LISTED RECORDS Block Start

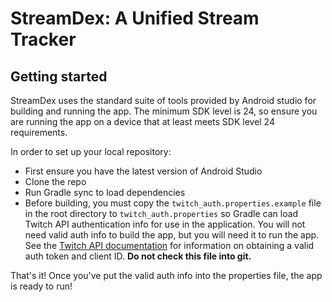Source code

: # StreamDex: A Unified Stream Tracker

## Getting started

StreamDex uses the standard suite of tools provided by Android studio for building and running the app. The minimum SDK level is 24, so ensure you are running the app on a device that at least meets SDK level 24 requirements.

In order to set up your local repository:
- First ensure you have the latest version of Android Studio
- Clone the repo
- Run Gradle sync to load dependencies
- Before building, you must copy the `twitch_auth.properties.example` file in the root directory to `twitch_auth.properties` so Gradle can load Twitch API authentication info for use in the application. You will not need valid auth info to build the app, but you will need it to run the app. See the [Twitch API documentation](https://dev.twitch.tv/docs/api/) for information on obtaining a valid auth token and client ID. **Do not check this file into git.**

That's it! Once you've put the valid auth info into the properties file, the app is ready to run!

LISTED RECORDS Block End

Copy the lines above that hold the word "Android".

StreamDex uses the standard suite of tools provided by Android studio for building and running the app. The minimum SDK level is 24, so ensure you are running the app on a device that at least meets SDK level 24 requirements.
- First ensure you have the latest version of Android Studio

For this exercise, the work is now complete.